(Records contained in a dataset)
____________
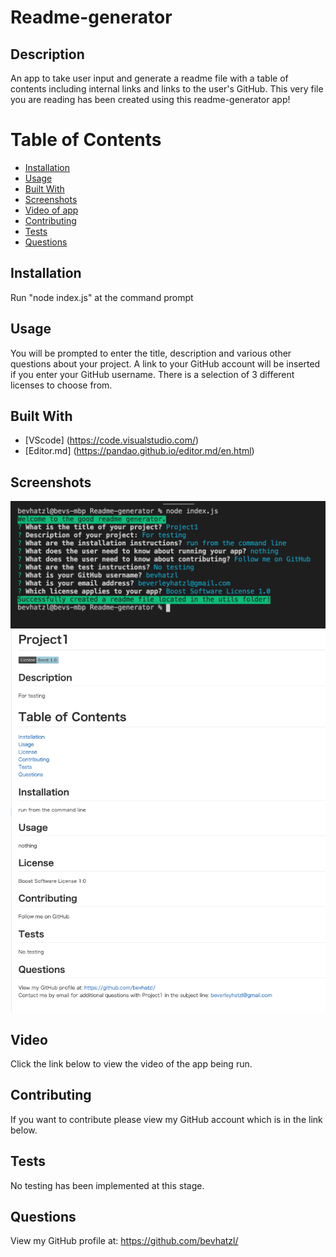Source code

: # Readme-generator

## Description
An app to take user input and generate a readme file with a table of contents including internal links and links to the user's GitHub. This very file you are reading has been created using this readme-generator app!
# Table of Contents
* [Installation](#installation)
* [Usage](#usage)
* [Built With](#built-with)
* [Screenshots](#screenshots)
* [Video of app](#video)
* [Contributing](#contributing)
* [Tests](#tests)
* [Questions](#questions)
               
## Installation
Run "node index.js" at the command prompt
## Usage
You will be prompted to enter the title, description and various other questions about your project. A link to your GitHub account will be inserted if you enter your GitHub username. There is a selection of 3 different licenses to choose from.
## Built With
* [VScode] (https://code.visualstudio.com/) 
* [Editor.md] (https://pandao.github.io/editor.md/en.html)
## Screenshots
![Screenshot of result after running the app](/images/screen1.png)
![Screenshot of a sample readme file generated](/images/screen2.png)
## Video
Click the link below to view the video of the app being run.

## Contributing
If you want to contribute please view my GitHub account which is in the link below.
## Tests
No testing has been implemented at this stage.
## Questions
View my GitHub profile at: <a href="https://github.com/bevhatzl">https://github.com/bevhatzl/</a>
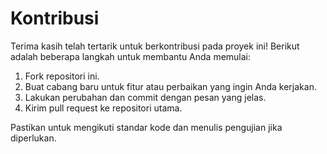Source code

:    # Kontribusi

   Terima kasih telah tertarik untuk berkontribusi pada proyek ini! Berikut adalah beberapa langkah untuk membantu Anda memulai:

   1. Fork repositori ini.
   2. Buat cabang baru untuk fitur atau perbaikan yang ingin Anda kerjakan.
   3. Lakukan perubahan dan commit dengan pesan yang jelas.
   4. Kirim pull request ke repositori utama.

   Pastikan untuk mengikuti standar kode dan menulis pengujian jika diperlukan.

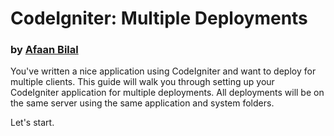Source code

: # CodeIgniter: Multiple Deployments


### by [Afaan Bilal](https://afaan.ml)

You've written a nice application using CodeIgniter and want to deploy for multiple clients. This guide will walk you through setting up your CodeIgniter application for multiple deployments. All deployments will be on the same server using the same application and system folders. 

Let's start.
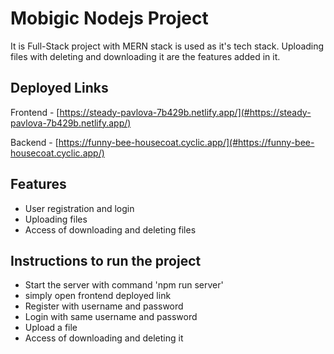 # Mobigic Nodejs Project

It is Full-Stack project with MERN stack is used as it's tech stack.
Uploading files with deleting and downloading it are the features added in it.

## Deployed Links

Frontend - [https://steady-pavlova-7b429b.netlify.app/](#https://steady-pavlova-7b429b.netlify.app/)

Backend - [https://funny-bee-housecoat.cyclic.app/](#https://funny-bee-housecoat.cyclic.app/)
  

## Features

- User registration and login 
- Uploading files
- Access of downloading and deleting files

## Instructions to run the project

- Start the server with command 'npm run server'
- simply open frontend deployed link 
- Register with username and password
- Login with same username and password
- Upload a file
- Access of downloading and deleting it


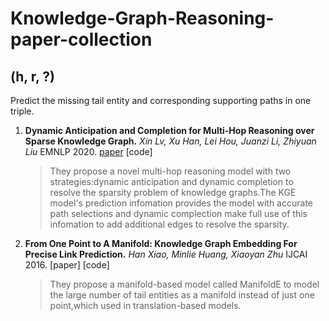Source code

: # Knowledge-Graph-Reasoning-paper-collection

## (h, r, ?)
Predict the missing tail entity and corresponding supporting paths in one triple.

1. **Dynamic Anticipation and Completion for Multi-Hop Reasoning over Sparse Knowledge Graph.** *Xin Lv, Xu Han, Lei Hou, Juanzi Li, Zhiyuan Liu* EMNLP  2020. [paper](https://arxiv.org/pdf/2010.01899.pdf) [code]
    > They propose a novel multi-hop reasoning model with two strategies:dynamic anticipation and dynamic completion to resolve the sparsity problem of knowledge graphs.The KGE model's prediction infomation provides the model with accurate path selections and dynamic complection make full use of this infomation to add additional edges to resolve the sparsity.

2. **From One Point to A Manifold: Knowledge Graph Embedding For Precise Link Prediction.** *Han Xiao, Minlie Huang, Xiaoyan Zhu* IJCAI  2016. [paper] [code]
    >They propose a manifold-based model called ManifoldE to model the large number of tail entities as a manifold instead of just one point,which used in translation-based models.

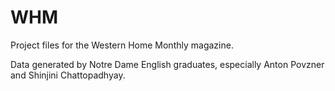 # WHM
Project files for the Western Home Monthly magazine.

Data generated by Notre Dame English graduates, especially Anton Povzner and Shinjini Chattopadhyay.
____________
**Requirement**
Without changing a word, retype every entry above, but drop its pictures.

**Written response**
Source code

: # Readme-generator

## Description
An app to take user input and generate a readme file with a table of contents including internal links and links to the user's GitHub. This very file you are reading has been created using this readme-generator app!
# Table of Contents
* [Installation](#installation)
* [Usage](#usage)
* [Built With](#built-with)
* [Screenshots](#screenshots)
* [Video of app](#video)
* [Contributing](#contributing)
* [Tests](#tests)
* [Questions](#questions)
               
## Installation
Run "node index.js" at the command prompt
## Usage
You will be prompted to enter the title, description and various other questions about your project. A link to your GitHub account will be inserted if you enter your GitHub username. There is a selection of 3 different licenses to choose from.
## Built With
* [VScode] (https://code.visualstudio.com/) 
* [Editor.md] (https://pandao.github.io/editor.md/en.html)
## Screenshots
![Screenshot of result after running the app](/images/screen1.png)
![Screenshot of a sample readme file generated](/images/screen2.png)
## Video
Click the link below to view the video of the app being run.

## Contributing
If you want to contribute please view my GitHub account which is in the link below.
## Tests
No testing has been implemented at this stage.
## Questions
View my GitHub profile at: <a href="https://github.com/bevhatzl">https://github.com/bevhatzl/</a>
Source code

:    # Kontribusi

   Terima kasih telah tertarik untuk berkontribusi pada proyek ini! Berikut adalah beberapa langkah untuk membantu Anda memulai:

   1. Fork repositori ini.
   2. Buat cabang baru untuk fitur atau perbaikan yang ingin Anda kerjakan.
   3. Lakukan perubahan dan commit dengan pesan yang jelas.
   4. Kirim pull request ke repositori utama.

   Pastikan untuk mengikuti standar kode dan menulis pengujian jika diperlukan.

Source code

: # CodeIgniter: Multiple Deployments


### by [Afaan Bilal](https://afaan.ml)

You've written a nice application using CodeIgniter and want to deploy for multiple clients. This guide will walk you through setting up your CodeIgniter application for multiple deployments. All deployments will be on the same server using the same application and system folders. 

Let's start.
 # Mobigic Nodejs Project

It is Full-Stack project with MERN stack is used as it's tech stack.
Uploading files with deleting and downloading it are the features added in it.

## Deployed Links

Frontend - [https://steady-pavlova-7b429b.netlify.app/](#https://steady-pavlova-7b429b.netlify.app/)

Backend - [https://funny-bee-housecoat.cyclic.app/](#https://funny-bee-housecoat.cyclic.app/)
  

## Features

- User registration and login 
- Uploading files
- Access of downloading and deleting files

## Instructions to run the project

- Start the server with command 'npm run server'
- simply open frontend deployed link 
- Register with username and password
- Login with same username and password
- Upload a file
- Access of downloading and deleting it


Source code

: # Knowledge-Graph-Reasoning-paper-collection

## (h, r, ?)
Predict the missing tail entity and corresponding supporting paths in one triple.

1. **Dynamic Anticipation and Completion for Multi-Hop Reasoning over Sparse Knowledge Graph.** *Xin Lv, Xu Han, Lei Hou, Juanzi Li, Zhiyuan Liu* EMNLP  2020. [paper](https://arxiv.org/pdf/2010.01899.pdf) [code]
    > They propose a novel multi-hop reasoning model with two strategies:dynamic anticipation and dynamic completion to resolve the sparsity problem of knowledge graphs.The KGE model's prediction infomation provides the model with accurate path selections and dynamic complection make full use of this infomation to add additional edges to resolve the sparsity.

2. **From One Point to A Manifold: Knowledge Graph Embedding For Precise Link Prediction.** *Han Xiao, Minlie Huang, Xiaoyan Zhu* IJCAI  2016. [paper] [code]
    >They propose a manifold-based model called ManifoldE to model the large number of tail entities as a manifold instead of just one point,which used in translation-based models.

 # WHM
Project files for the Western Home Monthly magazine.

Data generated by Notre Dame English graduates, especially Anton Povzner and Shinjini Chattopadhyay.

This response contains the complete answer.